__ACTIVITY__: Write the lines out again, from the top of the material to the line containing "- [k3s flags", pictures excluded.

__EXTRACTED MATERIAL__:
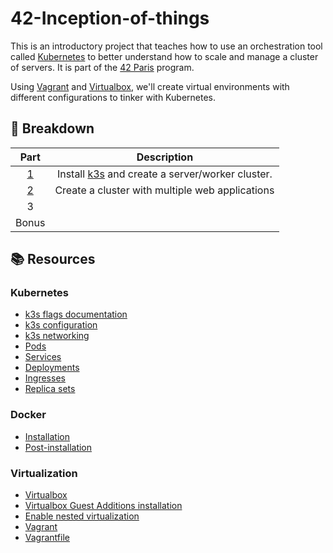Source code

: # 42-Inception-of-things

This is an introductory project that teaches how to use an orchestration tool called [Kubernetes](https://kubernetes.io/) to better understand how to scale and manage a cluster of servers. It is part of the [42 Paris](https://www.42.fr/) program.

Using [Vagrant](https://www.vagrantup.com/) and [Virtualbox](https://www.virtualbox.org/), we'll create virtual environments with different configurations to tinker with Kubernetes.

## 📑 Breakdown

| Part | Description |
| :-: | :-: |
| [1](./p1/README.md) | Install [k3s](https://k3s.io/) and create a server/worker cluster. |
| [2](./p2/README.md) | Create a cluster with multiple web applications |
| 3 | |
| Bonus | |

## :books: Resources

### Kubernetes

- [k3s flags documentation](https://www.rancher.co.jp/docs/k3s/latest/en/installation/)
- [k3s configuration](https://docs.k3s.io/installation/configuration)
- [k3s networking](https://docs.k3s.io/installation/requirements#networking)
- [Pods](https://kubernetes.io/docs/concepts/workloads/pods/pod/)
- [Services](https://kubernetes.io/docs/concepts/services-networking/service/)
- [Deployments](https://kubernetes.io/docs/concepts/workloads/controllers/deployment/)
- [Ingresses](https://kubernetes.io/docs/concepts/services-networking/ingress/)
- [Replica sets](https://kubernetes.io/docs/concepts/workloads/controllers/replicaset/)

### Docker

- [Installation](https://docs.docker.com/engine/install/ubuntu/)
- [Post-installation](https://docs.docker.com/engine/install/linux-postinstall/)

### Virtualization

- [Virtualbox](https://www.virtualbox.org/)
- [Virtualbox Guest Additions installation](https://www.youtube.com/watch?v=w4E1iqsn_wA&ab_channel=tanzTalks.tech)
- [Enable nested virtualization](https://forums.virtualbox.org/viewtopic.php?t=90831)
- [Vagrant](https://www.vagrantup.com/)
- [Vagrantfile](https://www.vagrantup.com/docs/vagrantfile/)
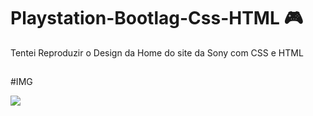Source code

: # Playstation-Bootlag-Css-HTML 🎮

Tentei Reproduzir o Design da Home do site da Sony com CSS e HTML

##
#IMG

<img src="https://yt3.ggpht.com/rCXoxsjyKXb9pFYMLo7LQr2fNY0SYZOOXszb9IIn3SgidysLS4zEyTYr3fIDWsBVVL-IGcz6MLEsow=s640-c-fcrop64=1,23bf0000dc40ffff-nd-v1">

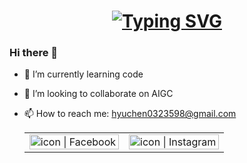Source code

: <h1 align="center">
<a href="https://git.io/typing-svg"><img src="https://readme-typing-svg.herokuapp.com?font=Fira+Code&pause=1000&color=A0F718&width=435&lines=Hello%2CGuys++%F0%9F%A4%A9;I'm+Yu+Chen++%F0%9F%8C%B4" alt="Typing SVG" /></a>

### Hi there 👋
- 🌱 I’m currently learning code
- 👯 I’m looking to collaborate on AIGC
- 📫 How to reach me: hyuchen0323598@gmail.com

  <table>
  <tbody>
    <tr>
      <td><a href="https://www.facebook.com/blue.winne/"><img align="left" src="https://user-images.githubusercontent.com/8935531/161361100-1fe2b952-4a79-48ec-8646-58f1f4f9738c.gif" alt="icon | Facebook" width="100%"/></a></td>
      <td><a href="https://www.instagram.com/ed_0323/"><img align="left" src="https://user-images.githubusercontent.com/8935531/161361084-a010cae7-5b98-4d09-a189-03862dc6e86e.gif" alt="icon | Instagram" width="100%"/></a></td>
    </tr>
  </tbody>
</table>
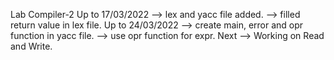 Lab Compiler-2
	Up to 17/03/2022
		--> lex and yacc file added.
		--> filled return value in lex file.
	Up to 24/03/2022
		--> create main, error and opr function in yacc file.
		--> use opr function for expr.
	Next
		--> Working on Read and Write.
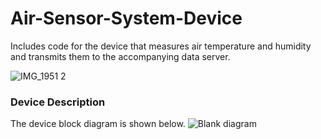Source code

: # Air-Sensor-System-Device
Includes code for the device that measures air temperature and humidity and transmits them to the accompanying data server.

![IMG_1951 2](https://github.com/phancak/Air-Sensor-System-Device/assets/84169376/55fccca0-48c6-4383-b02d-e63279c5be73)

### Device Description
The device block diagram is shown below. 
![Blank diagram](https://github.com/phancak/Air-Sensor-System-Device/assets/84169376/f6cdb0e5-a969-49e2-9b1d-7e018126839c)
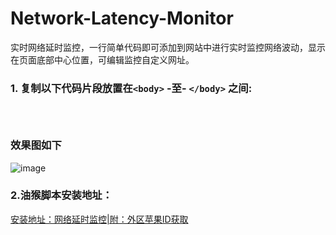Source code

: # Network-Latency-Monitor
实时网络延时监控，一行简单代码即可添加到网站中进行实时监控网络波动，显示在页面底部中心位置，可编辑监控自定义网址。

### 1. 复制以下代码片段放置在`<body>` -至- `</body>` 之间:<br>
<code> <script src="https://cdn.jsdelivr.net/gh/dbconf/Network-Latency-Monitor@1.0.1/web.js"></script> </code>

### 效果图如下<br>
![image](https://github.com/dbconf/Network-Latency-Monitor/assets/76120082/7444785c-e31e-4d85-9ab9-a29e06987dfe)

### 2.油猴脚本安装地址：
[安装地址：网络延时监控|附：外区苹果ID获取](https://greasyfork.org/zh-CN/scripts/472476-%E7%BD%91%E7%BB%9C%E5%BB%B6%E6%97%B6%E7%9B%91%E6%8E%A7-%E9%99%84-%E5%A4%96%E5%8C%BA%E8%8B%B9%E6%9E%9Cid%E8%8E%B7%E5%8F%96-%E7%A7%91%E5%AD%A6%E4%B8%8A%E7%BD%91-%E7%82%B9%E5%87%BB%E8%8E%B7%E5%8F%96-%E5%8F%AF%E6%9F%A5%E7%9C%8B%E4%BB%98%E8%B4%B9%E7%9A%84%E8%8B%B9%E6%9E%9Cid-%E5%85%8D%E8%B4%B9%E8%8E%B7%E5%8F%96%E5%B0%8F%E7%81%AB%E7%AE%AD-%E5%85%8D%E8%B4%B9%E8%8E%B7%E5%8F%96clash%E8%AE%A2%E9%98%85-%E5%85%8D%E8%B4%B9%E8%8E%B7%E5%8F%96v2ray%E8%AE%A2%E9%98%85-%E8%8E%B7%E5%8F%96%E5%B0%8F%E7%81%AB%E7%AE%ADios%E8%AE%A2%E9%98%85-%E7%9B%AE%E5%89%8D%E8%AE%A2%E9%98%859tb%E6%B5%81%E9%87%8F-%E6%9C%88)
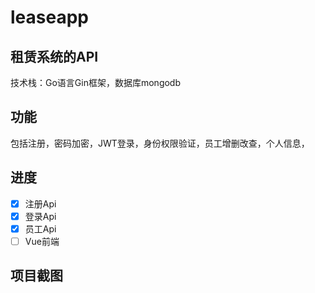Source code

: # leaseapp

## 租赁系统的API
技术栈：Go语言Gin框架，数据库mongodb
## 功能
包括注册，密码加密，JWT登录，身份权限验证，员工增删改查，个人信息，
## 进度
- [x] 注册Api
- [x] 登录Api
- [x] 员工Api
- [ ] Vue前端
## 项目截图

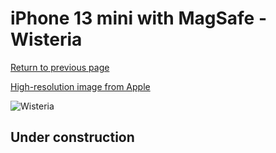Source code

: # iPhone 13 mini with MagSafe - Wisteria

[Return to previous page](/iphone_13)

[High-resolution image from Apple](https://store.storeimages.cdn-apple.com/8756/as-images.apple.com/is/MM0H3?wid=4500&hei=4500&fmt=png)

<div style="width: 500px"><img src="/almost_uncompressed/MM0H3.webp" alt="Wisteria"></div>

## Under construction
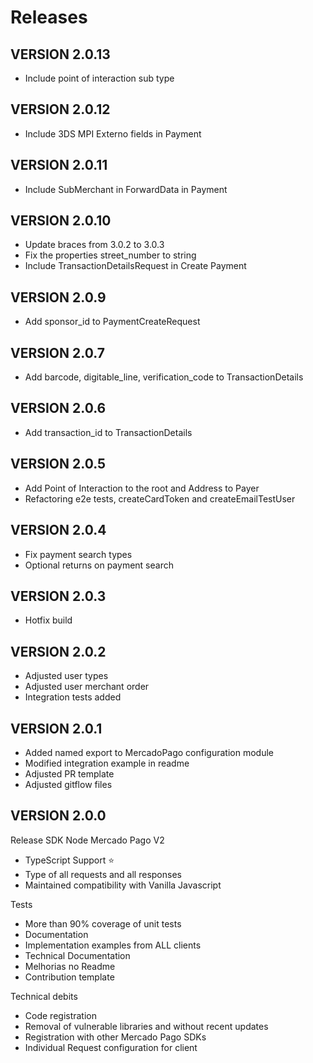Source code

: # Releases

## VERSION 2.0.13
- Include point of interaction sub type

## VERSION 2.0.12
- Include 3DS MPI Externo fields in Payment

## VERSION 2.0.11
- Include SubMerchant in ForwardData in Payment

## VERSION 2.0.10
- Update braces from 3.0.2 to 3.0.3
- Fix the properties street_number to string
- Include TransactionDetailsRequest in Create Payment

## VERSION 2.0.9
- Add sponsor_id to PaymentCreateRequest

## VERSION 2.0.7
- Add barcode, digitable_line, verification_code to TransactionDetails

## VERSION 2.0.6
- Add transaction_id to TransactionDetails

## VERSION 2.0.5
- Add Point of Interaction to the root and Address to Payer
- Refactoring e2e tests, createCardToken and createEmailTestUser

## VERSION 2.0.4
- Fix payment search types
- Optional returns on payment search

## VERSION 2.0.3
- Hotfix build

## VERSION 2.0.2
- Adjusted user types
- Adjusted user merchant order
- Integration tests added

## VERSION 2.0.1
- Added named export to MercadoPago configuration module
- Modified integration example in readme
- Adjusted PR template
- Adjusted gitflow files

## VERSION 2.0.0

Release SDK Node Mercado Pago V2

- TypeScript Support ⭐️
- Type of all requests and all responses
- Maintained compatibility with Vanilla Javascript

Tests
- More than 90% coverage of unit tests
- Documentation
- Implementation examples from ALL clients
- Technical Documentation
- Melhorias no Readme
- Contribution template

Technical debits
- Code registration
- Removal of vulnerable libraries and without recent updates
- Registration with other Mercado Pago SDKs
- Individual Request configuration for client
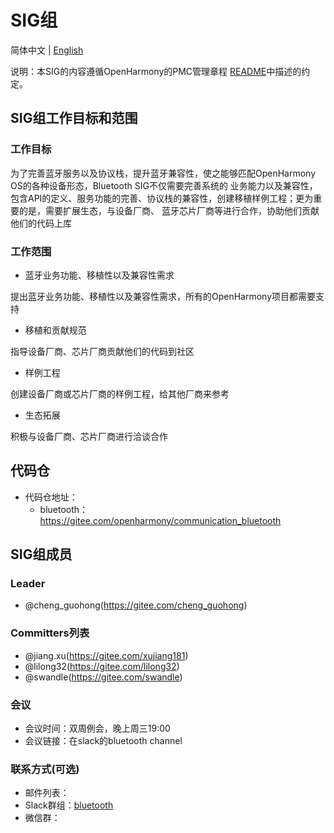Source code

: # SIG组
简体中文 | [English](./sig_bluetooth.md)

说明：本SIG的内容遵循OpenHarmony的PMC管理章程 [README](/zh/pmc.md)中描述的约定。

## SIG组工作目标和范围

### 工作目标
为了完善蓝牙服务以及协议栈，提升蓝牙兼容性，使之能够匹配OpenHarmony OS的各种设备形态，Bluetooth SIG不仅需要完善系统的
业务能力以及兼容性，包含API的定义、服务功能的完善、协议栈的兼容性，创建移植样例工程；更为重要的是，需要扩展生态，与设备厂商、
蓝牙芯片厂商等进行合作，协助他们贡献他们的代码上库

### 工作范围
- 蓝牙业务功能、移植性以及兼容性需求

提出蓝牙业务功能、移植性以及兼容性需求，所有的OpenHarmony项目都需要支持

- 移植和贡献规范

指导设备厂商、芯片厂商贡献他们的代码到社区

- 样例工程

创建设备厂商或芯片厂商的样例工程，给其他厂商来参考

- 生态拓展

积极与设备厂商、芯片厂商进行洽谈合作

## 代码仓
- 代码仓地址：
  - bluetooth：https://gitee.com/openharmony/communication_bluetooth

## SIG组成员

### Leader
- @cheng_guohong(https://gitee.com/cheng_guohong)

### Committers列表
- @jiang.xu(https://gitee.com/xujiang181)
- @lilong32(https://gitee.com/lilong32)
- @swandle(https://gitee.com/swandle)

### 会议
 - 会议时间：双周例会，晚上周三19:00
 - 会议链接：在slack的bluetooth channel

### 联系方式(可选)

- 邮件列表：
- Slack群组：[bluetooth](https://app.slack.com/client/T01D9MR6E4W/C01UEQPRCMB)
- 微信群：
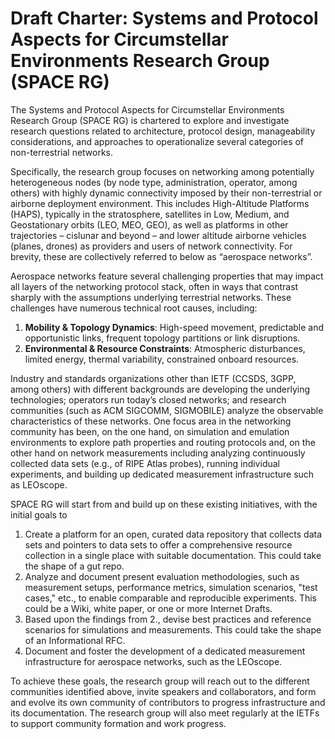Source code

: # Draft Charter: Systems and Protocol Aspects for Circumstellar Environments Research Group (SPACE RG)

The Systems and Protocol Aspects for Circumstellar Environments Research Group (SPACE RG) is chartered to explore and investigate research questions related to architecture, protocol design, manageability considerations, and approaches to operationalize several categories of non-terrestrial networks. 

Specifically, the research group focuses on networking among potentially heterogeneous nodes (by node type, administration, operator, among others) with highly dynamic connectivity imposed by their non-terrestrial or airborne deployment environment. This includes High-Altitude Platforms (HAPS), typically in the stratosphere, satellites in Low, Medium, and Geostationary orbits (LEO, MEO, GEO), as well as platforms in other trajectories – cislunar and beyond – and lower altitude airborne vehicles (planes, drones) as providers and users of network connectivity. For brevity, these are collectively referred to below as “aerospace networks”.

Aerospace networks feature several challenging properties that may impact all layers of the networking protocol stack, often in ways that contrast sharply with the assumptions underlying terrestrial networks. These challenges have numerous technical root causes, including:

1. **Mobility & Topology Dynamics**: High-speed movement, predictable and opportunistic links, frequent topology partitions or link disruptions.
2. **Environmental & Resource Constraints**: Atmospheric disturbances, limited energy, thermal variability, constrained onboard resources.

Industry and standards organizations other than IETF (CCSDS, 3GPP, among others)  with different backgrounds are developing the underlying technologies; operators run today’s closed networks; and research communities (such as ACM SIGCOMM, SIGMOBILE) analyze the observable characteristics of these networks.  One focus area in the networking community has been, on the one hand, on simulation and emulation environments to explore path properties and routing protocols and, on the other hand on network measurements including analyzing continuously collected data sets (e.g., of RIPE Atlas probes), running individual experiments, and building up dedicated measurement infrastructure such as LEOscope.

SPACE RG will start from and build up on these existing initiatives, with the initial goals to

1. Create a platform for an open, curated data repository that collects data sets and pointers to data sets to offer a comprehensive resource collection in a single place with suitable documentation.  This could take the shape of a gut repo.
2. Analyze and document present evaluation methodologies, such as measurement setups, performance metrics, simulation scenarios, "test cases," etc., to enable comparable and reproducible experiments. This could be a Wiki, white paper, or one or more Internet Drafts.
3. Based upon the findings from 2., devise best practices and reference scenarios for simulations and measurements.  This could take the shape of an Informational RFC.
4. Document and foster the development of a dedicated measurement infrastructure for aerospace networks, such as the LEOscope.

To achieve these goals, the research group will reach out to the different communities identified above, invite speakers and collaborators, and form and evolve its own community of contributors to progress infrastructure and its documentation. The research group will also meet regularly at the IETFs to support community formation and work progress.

__ANSWER FOR THIS EXERCISE__:
Source code

: # 42-Inception-of-things

This is an introductory project that teaches how to use an orchestration tool called [Kubernetes](https://kubernetes.io/) to better understand how to scale and manage a cluster of servers. It is part of the [42 Paris](https://www.42.fr/) program.

Using [Vagrant](https://www.vagrantup.com/) and [Virtualbox](https://www.virtualbox.org/), we'll create virtual environments with different configurations to tinker with Kubernetes.

## 📑 Breakdown

| Part | Description |
| :-: | :-: |
| [1](./p1/README.md) | Install [k3s](https://k3s.io/) and create a server/worker cluster. |
| [2](./p2/README.md) | Create a cluster with multiple web applications |
| 3 | |
| Bonus | |

## :books: Resources

### Kubernetes

- [k3s flags documentation](https://www.rancher.co.jp/docs/k3s/latest/en/installation/)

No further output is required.